• [Work item]
Reproduce, exactly and in full, only the lines below from the one containing "- **Root Level**: Upload" through the one containing "- Invalid file type detection".
· · · · · · ·
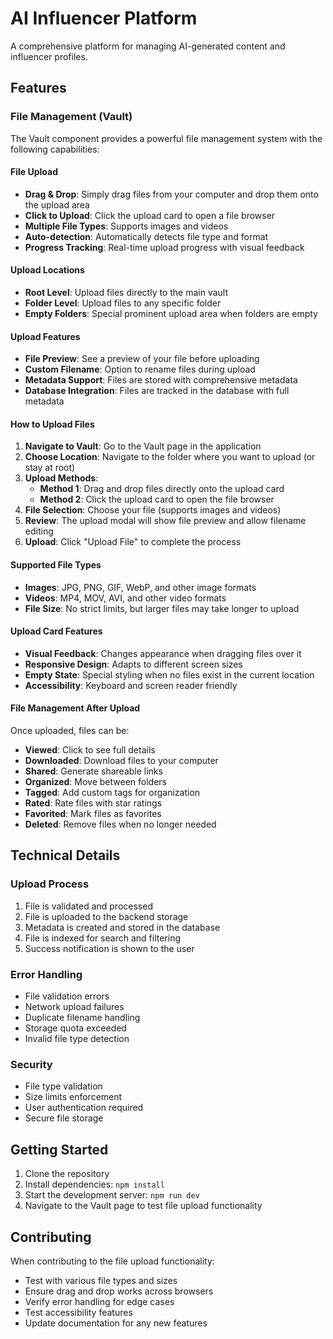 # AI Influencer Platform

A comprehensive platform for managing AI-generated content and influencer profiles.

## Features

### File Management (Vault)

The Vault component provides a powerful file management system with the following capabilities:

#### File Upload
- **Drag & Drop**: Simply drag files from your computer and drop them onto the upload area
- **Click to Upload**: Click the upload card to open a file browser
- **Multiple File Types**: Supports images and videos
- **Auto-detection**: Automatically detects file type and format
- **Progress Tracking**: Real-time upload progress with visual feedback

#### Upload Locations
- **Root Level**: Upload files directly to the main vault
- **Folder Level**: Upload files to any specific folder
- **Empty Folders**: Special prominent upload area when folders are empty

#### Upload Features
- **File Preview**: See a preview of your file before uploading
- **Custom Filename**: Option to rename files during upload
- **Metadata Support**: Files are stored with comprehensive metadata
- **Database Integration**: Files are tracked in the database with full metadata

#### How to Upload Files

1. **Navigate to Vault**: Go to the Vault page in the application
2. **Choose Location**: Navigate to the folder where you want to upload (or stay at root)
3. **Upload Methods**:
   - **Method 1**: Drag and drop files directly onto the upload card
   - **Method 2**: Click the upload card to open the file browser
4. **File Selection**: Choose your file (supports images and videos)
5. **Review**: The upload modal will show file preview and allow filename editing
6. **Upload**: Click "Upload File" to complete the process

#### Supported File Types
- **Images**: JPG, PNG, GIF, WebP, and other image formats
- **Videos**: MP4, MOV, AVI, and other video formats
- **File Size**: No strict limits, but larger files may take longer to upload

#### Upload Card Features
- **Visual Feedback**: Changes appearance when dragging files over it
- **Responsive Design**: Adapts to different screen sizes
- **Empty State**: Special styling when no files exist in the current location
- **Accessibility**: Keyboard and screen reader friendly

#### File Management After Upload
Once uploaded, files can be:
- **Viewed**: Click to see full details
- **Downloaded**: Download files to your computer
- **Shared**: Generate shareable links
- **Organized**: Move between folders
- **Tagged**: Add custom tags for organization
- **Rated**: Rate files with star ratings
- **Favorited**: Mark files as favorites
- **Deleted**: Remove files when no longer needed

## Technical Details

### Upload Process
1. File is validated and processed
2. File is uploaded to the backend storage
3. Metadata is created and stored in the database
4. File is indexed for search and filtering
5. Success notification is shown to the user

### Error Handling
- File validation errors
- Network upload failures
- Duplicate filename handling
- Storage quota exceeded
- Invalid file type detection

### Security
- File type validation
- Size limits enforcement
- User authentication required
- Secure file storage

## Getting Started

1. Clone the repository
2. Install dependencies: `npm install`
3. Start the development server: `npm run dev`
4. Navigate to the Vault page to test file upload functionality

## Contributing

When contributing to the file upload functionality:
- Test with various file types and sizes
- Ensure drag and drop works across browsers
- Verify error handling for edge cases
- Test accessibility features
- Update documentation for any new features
· · · · · · ·
• [Reply to the task]
- **Root Level**: Upload files directly to the main vault
- **Folder Level**: Upload files to any specific folder
- **Empty Folders**: Special prominent upload area when folders are empty

#### Upload Features
- **File Preview**: See a preview of your file before uploading
- **Custom Filename**: Option to rename files during upload
- **Metadata Support**: Files are stored with comprehensive metadata
- **Database Integration**: Files are tracked in the database with full metadata

#### How to Upload Files

1. **Navigate to Vault**: Go to the Vault page in the application
2. **Choose Location**: Navigate to the folder where you want to upload (or stay at root)
3. **Upload Methods**:
   - **Method 1**: Drag and drop files directly onto the upload card
   - **Method 2**: Click the upload card to open the file browser
4. **File Selection**: Choose your file (supports images and videos)
5. **Review**: The upload modal will show file preview and allow filename editing
6. **Upload**: Click "Upload File" to complete the process

#### Supported File Types
- **Images**: JPG, PNG, GIF, WebP, and other image formats
- **Videos**: MP4, MOV, AVI, and other video formats
- **File Size**: No strict limits, but larger files may take longer to upload

#### Upload Card Features
- **Visual Feedback**: Changes appearance when dragging files over it
- **Responsive Design**: Adapts to different screen sizes
- **Empty State**: Special styling when no files exist in the current location
- **Accessibility**: Keyboard and screen reader friendly

#### File Management After Upload
Once uploaded, files can be:
- **Viewed**: Click to see full details
- **Downloaded**: Download files to your computer
- **Shared**: Generate shareable links
- **Organized**: Move between folders
- **Tagged**: Add custom tags for organization
- **Rated**: Rate files with star ratings
- **Favorited**: Mark files as favorites
- **Deleted**: Remove files when no longer needed

## Technical Details

### Upload Process
1. File is validated and processed
2. File is uploaded to the backend storage
3. Metadata is created and stored in the database
4. File is indexed for search and filtering
5. Success notification is shown to the user

### Error Handling
- File validation errors
- Network upload failures
- Duplicate filename handling
- Storage quota exceeded
- Invalid file type detection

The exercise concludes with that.